### What to produce
Please copy, exactly as written, the span from the first line below to the line that contains "bleiben unberührt. Die", including both, and skip the pictures.

----- Extracted information

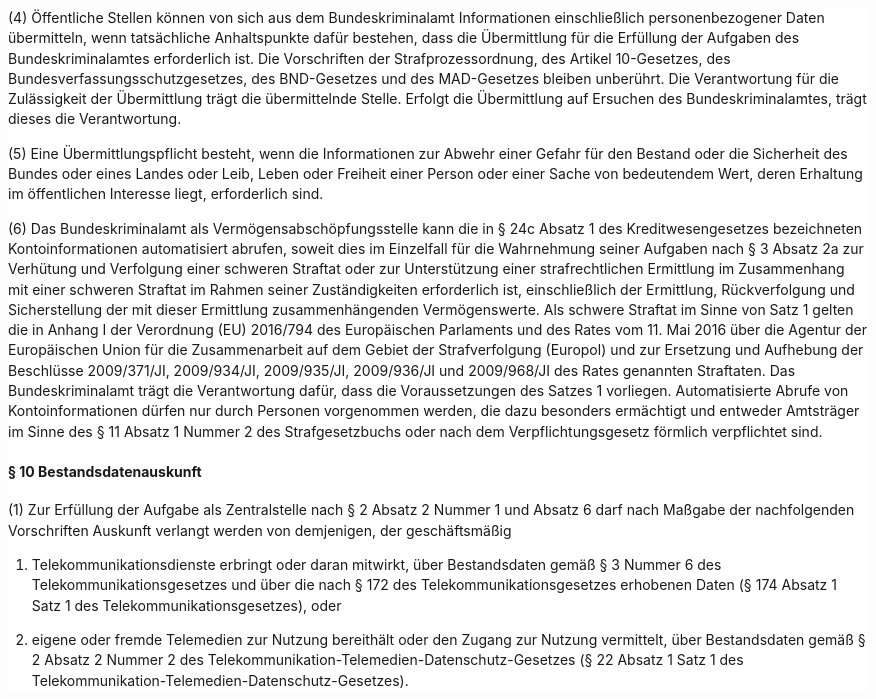 (4) Öffentliche Stellen können von sich aus dem Bundeskriminalamt
Informationen einschließlich personenbezogener Daten übermitteln, wenn
tatsächliche Anhaltspunkte dafür bestehen, dass die Übermittlung für
die Erfüllung der Aufgaben des Bundeskriminalamtes erforderlich ist.
Die Vorschriften der Strafprozessordnung, des Artikel 10-Gesetzes, des
Bundesverfassungsschutzgesetzes, des BND-Gesetzes und des MAD-Gesetzes
bleiben unberührt. Die Verantwortung für die Zulässigkeit der
Übermittlung trägt die übermittelnde Stelle. Erfolgt die Übermittlung
auf Ersuchen des Bundeskriminalamtes, trägt dieses die Verantwortung.

(5) Eine Übermittlungspflicht besteht, wenn die Informationen zur
Abwehr einer Gefahr für den Bestand oder die Sicherheit des Bundes
oder eines Landes oder Leib, Leben oder Freiheit einer Person oder
einer Sache von bedeutendem Wert, deren Erhaltung im öffentlichen
Interesse liegt, erforderlich sind.

(6) Das Bundeskriminalamt als Vermögensabschöpfungsstelle kann die in
§ 24c Absatz 1 des Kreditwesengesetzes bezeichneten Kontoinformationen
automatisiert abrufen, soweit dies im Einzelfall für die Wahrnehmung
seiner Aufgaben nach § 3 Absatz 2a zur Verhütung und Verfolgung einer
schweren Straftat oder zur Unterstützung einer strafrechtlichen
Ermittlung im Zusammenhang mit einer schweren Straftat im Rahmen
seiner Zuständigkeiten erforderlich ist, einschließlich der
Ermittlung, Rückverfolgung und Sicherstellung der mit dieser
Ermittlung zusammenhängenden Vermögenswerte. Als schwere Straftat im
Sinne von Satz 1 gelten die in Anhang I der Verordnung (EU) 2016/794
des Europäischen Parlaments und des Rates vom 11. Mai 2016 über die
Agentur der Europäischen Union für die Zusammenarbeit auf dem Gebiet
der Strafverfolgung (Europol) und zur Ersetzung und Aufhebung der
Beschlüsse 2009/371/JI, 2009/934/JI, 2009/935/JI, 2009/936/JI und
2009/968/JI des Rates genannten Straftaten. Das Bundeskriminalamt
trägt die Verantwortung dafür, dass die Voraussetzungen des Satzes 1
vorliegen. Automatisierte Abrufe von Kontoinformationen dürfen nur
durch Personen vorgenommen werden, die dazu besonders ermächtigt und
entweder Amtsträger im Sinne des § 11 Absatz 1 Nummer 2 des
Strafgesetzbuchs oder nach dem Verpflichtungsgesetz förmlich
verpflichtet sind.


#### § 10 Bestandsdatenauskunft

(1) Zur Erfüllung der Aufgabe als Zentralstelle nach § 2 Absatz 2
Nummer 1 und Absatz 6 darf nach Maßgabe der nachfolgenden Vorschriften
Auskunft verlangt werden von demjenigen, der geschäftsmäßig

1.  Telekommunikationsdienste erbringt oder daran mitwirkt, über
    Bestandsdaten gemäß § 3 Nummer 6 des Telekommunikationsgesetzes und
    über die nach § 172 des Telekommunikationsgesetzes erhobenen Daten (§
    174 Absatz 1 Satz 1 des Telekommunikationsgesetzes), oder


2.  eigene oder fremde Telemedien zur Nutzung bereithält oder den Zugang
    zur Nutzung vermittelt, über Bestandsdaten gemäß § 2 Absatz 2 Nummer 2
    des Telekommunikation-Telemedien-Datenschutz-Gesetzes (§ 22 Absatz 1
    Satz 1 des Telekommunikation-Telemedien-Datenschutz-Gesetzes).
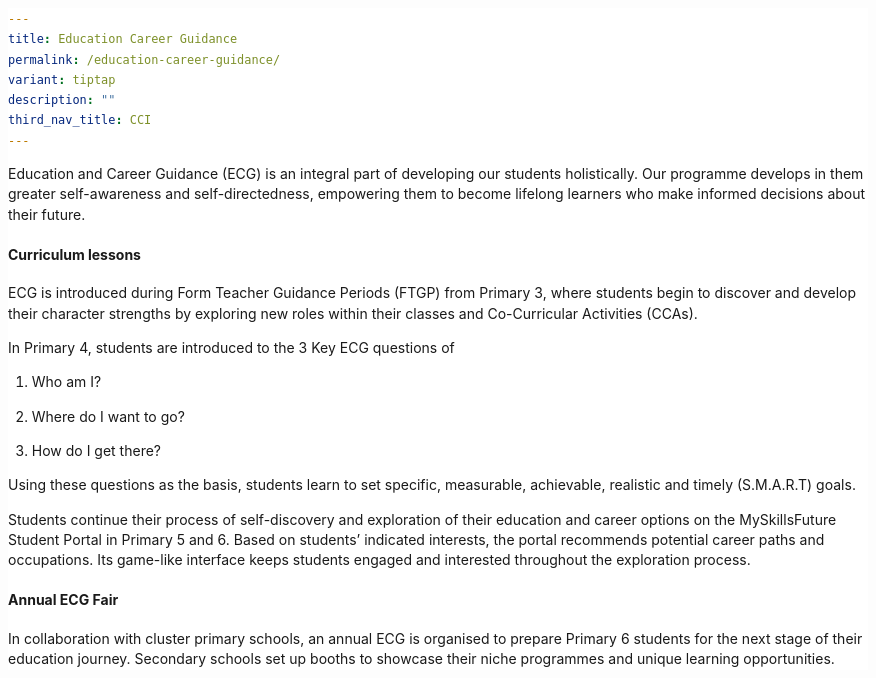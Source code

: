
 ```yaml
---
title: Education Career Guidance
permalink: /education-career-guidance/
variant: tiptap
description: ""
third_nav_title: CCI
---
```

<p>Education and Career Guidance (ECG) is an integral part of developing
our students holistically. Our programme develops in them greater self-awareness
and self-directedness, empowering them to become lifelong learners who
make informed decisions about their future.</p>
<h4><strong>Curriculum lessons&nbsp;</strong></h4>
<p>ECG is introduced during Form Teacher Guidance Periods (FTGP) from Primary
3, where students begin to discover and develop their character strengths
by exploring new roles within their classes and Co-Curricular Activities
(CCAs).</p>
<p>In Primary 4, students are introduced to the 3 Key ECG questions of</p>
<ol data-tight="true" class="tight">
<li>
<p>Who am I?</p>
</li>
<li>
<p>Where do I want to go?</p>
</li>
<li>
<p>How do I get there?</p>
</li>
</ol>
<p>Using these questions as the basis, students learn to set specific, measurable,
achievable, realistic and timely (S.M.A.R.T) goals.</p>
<p>Students continue their process of self-discovery and exploration of their
education and career options on the MySkillsFuture Student Portal in Primary
5 and 6. Based on students’ indicated interests, the portal recommends
potential career paths and occupations. Its game-like interface keeps students
engaged and interested throughout the exploration process.</p>
<h4><strong>Annual ECG Fair</strong></h4>
<p>In collaboration with cluster primary schools, an annual ECG is organised
to prepare Primary 6 students for the next stage of their education journey.
Secondary schools set up booths to showcase their niche programmes and
unique learning opportunities.</p>
<div class="isomer-image-wrapper">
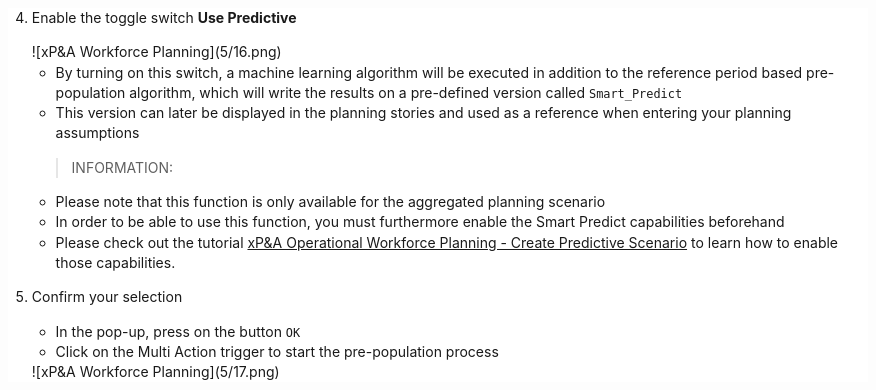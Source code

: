 4. Enable the toggle switch **Use Predictive**

    <!-- border; size:300px -->![xP&A Workforce Planning](5/16.png)

    - By turning on this switch, a machine learning algorithm will be executed in addition to the reference period based pre-population algorithm, which will write the results on a pre-defined version called `Smart_Predict`
    - This version can later be displayed in the planning stories and used as a reference when entering your planning assumptions

    >INFORMATION:
    >
    - Please note that this function is only available for the aggregated planning scenario
    - In order to be able to use this function, you must furthermore enable the Smart Predict capabilities beforehand
    - Please check out the tutorial [xP&A Operational Workforce Planning - Create Predictive Scenario](xpa-sac-hxm-create-predictive-scenario) to learn how to enable those capabilities.

5. Confirm your selection

    - In the pop-up, press on the button `OK`
    - Click on the Multi Action trigger to start the pre-population process

    <!-- border; size:300px -->![xP&A Workforce Planning](5/17.png)
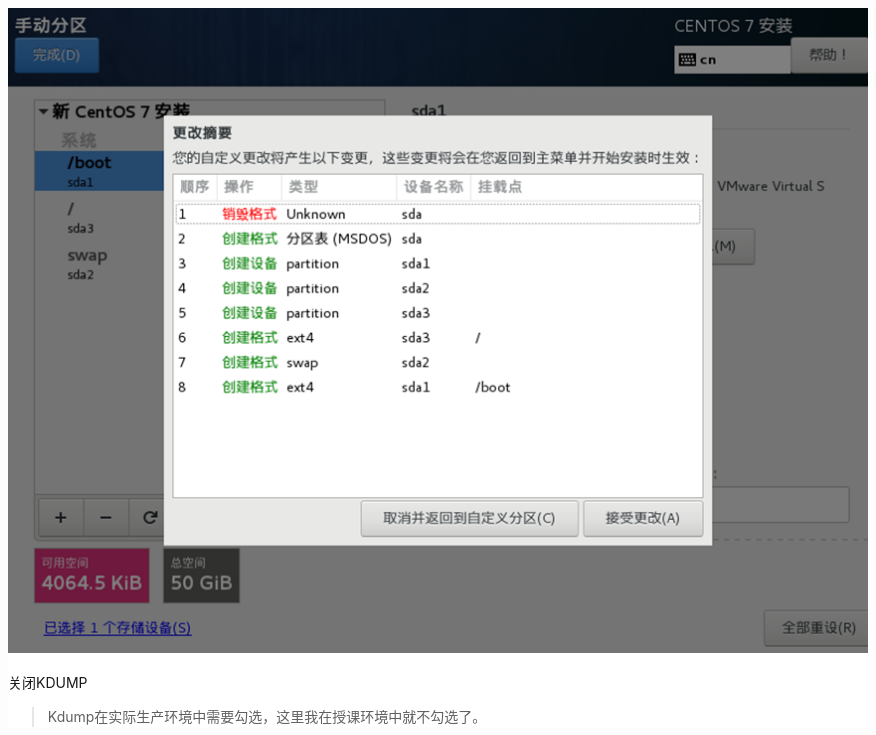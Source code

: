 ![image-20240724135534150](images/VM安装Linux/image-20240724135534150.png)

关闭KDUMP

> Kdump在实际生产环境中需要勾选，这里我在授课环境中就不勾选了。
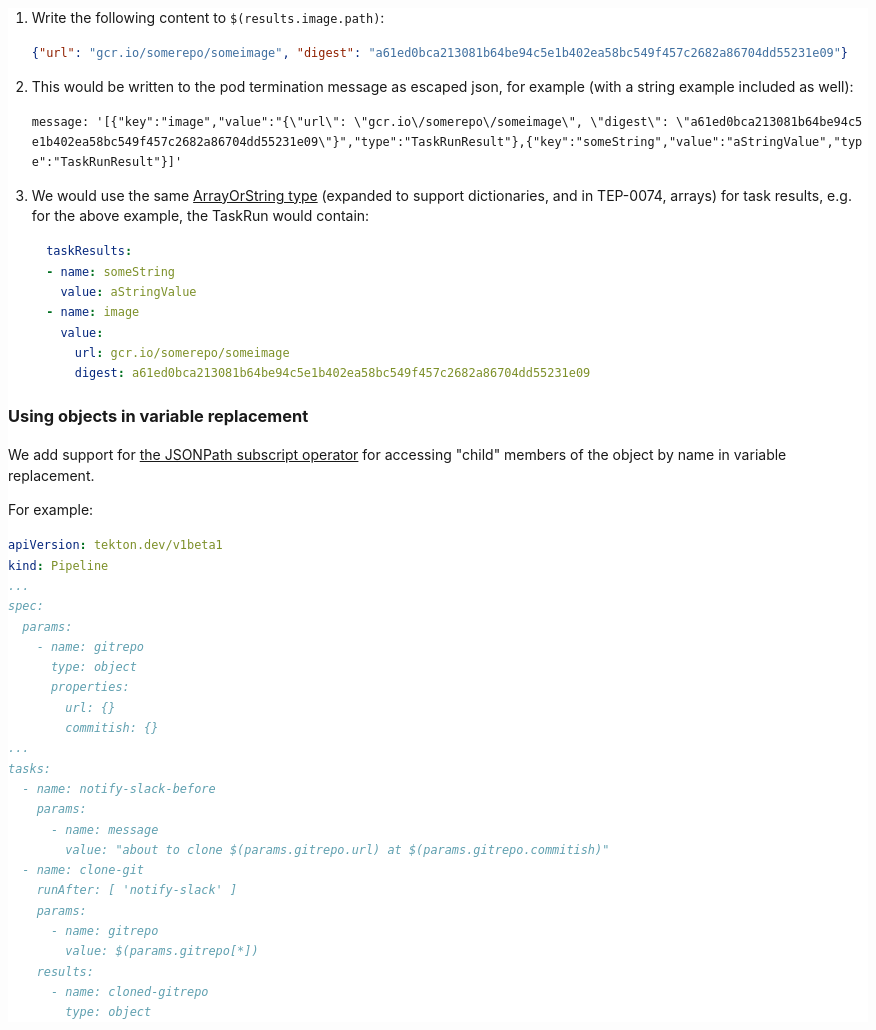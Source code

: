 1. Write the following content to `$(results.image.path)`:

   ```json
   {"url": "gcr.io/somerepo/someimage", "digest": "a61ed0bca213081b64be94c5e1b402ea58bc549f457c2682a86704dd55231e09"}
   ```

2. This would be written to the pod termination message as escaped json, for example (with a string example included as
   well):

   ```
   message: '[{"key":"image","value":"{\"url\": \"gcr.io\/somerepo\/someimage\", \"digest\": \"a61ed0bca213081b64be94c5e1b402ea58bc549f457c2682a86704dd55231e09\"}","type":"TaskRunResult"},{"key":"someString","value":"aStringValue","type":"TaskRunResult"}]'
   ```

3. We would use the same
   [ArrayOrString type](https://github.com/tektoncd/pipeline/blob/1f5980f8c8a05b106687cfa3e5b3193c213cb66e/pkg/apis/pipeline/v1beta1/param_types.go#L89)
   (expanded to support dictionaries, and in TEP-0074, arrays) for task results, e.g. for the above example, the TaskRun
   would contain:

   ```yaml
     taskResults:
     - name: someString
       value: aStringValue
     - name: image
       value:
         url: gcr.io/somerepo/someimage
         digest: a61ed0bca213081b64be94c5e1b402ea58bc549f457c2682a86704dd55231e09
   ```

### Using objects in variable replacement

We add support for
[the JSONPath subscript operator](https://tools.ietf.org/id/draft-goessner-dispatch-jsonpath-00.html#name-jsonpath-examples)
for accessing "child" members of the object by name in variable replacement.

For example:

```yaml
apiVersion: tekton.dev/v1beta1
kind: Pipeline
...
spec:
  params:
    - name: gitrepo
      type: object
      properties:
        url: {}
        commitish: {}
...
tasks:
  - name: notify-slack-before
    params:
      - name: message
        value: "about to clone $(params.gitrepo.url) at $(params.gitrepo.commitish)"
  - name: clone-git
    runAfter: [ 'notify-slack' ]
    params:
      - name: gitrepo
        value: $(params.gitrepo[*])
    results:
      - name: cloned-gitrepo
        type: object
```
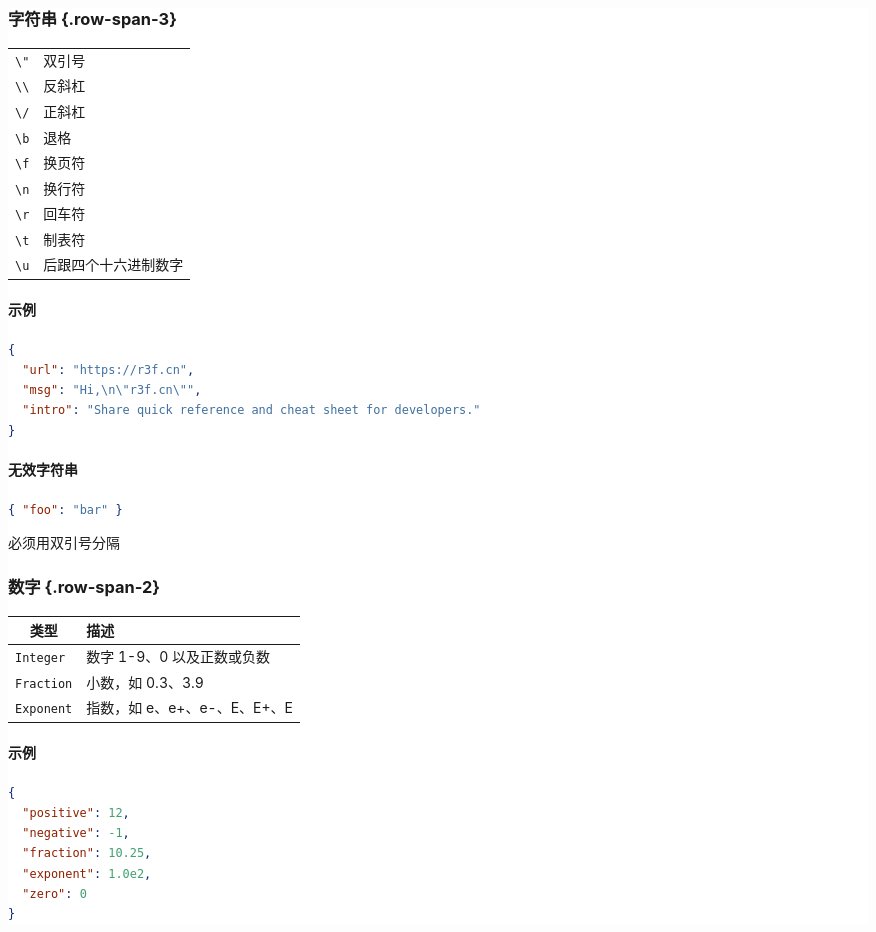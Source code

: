 ### 字符串 {.row-span-3}

|      |                            |
| ---- | :------------------------- |
| `\"` | 双引号               |
| `\\` | 反斜杠                  |
| `\/` | 正斜杠              |
| `\b` | 退格                  |
| `\f` | 换页符                  |
| `\n` | 换行符                    |
| `\r` | 回车符            |
| `\t` | 制表符                        |
| `\u` | 后跟四个十六进制数字 |

#### 示例

```json {.wrap}
{
  "url": "https://r3f.cn",
  "msg": "Hi,\n\"r3f.cn\"",
  "intro": "Share quick reference and cheat sheet for developers."
}
```

#### 无效字符串

```json
{ "foo": "bar" }
```

必须用双引号分隔

### 数字 {.row-span-2}

| 类型       | 描述                            |
| ---------- | :------------------------------------- |
| `Integer`  | 数字 1-9、0 以及正数或负数 |
| `Fraction` | 小数，如 0.3、3.9                |
| `Exponent` | 指数，如 e、e+、e-、E、E+、E      |

#### 示例

```json
{
  "positive": 12,
  "negative": -1,
  "fraction": 10.25,
  "exponent": 1.0e2,
  "zero": 0
}
```
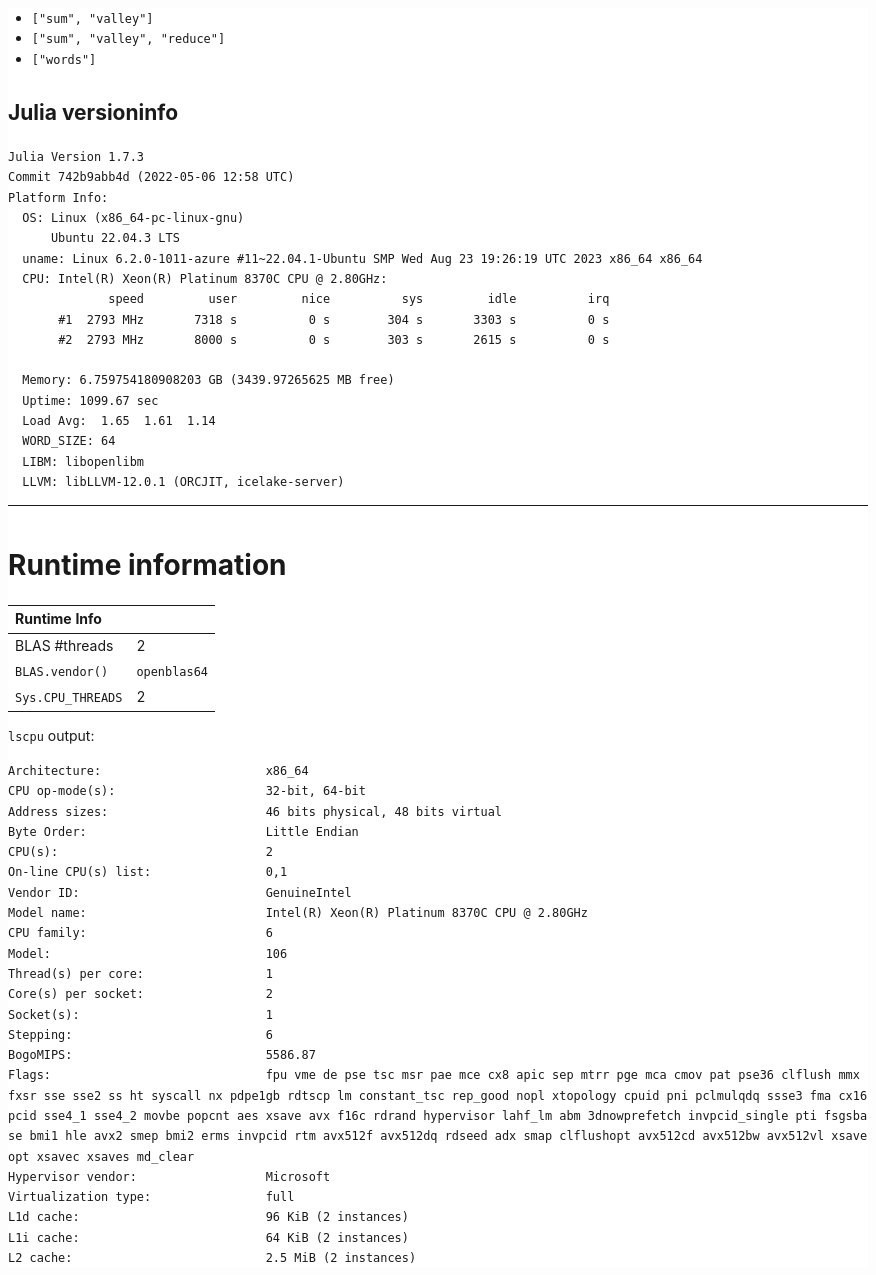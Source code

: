- `["sum", "valley"]`
- `["sum", "valley", "reduce"]`
- `["words"]`

## Julia versioninfo
```
Julia Version 1.7.3
Commit 742b9abb4d (2022-05-06 12:58 UTC)
Platform Info:
  OS: Linux (x86_64-pc-linux-gnu)
      Ubuntu 22.04.3 LTS
  uname: Linux 6.2.0-1011-azure #11~22.04.1-Ubuntu SMP Wed Aug 23 19:26:19 UTC 2023 x86_64 x86_64
  CPU: Intel(R) Xeon(R) Platinum 8370C CPU @ 2.80GHz: 
              speed         user         nice          sys         idle          irq
       #1  2793 MHz       7318 s          0 s        304 s       3303 s          0 s
       #2  2793 MHz       8000 s          0 s        303 s       2615 s          0 s
       
  Memory: 6.759754180908203 GB (3439.97265625 MB free)
  Uptime: 1099.67 sec
  Load Avg:  1.65  1.61  1.14
  WORD_SIZE: 64
  LIBM: libopenlibm
  LLVM: libLLVM-12.0.1 (ORCJIT, icelake-server)
```

---
# Runtime information
| Runtime Info | |
|:--|:--|
| BLAS #threads | 2 |
| `BLAS.vendor()` | `openblas64` |
| `Sys.CPU_THREADS` | 2 |

`lscpu` output:

    Architecture:                       x86_64
    CPU op-mode(s):                     32-bit, 64-bit
    Address sizes:                      46 bits physical, 48 bits virtual
    Byte Order:                         Little Endian
    CPU(s):                             2
    On-line CPU(s) list:                0,1
    Vendor ID:                          GenuineIntel
    Model name:                         Intel(R) Xeon(R) Platinum 8370C CPU @ 2.80GHz
    CPU family:                         6
    Model:                              106
    Thread(s) per core:                 1
    Core(s) per socket:                 2
    Socket(s):                          1
    Stepping:                           6
    BogoMIPS:                           5586.87
    Flags:                              fpu vme de pse tsc msr pae mce cx8 apic sep mtrr pge mca cmov pat pse36 clflush mmx fxsr sse sse2 ss ht syscall nx pdpe1gb rdtscp lm constant_tsc rep_good nopl xtopology cpuid pni pclmulqdq ssse3 fma cx16 pcid sse4_1 sse4_2 movbe popcnt aes xsave avx f16c rdrand hypervisor lahf_lm abm 3dnowprefetch invpcid_single pti fsgsbase bmi1 hle avx2 smep bmi2 erms invpcid rtm avx512f avx512dq rdseed adx smap clflushopt avx512cd avx512bw avx512vl xsaveopt xsavec xsaves md_clear
    Hypervisor vendor:                  Microsoft
    Virtualization type:                full
    L1d cache:                          96 KiB (2 instances)
    L1i cache:                          64 KiB (2 instances)
    L2 cache:                           2.5 MiB (2 instances)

----------

### Solution to the exercise
 (4) Öffentliche Stellen können von sich aus dem Bundeskriminalamt
Informationen einschließlich personenbezogener Daten übermitteln, wenn
tatsächliche Anhaltspunkte dafür bestehen, dass die Übermittlung für
die Erfüllung der Aufgaben des Bundeskriminalamtes erforderlich ist.
Die Vorschriften der Strafprozessordnung, des Artikel 10-Gesetzes, des
Bundesverfassungsschutzgesetzes, des BND-Gesetzes und des MAD-Gesetzes
bleiben unberührt. Die Verantwortung für die Zulässigkeit der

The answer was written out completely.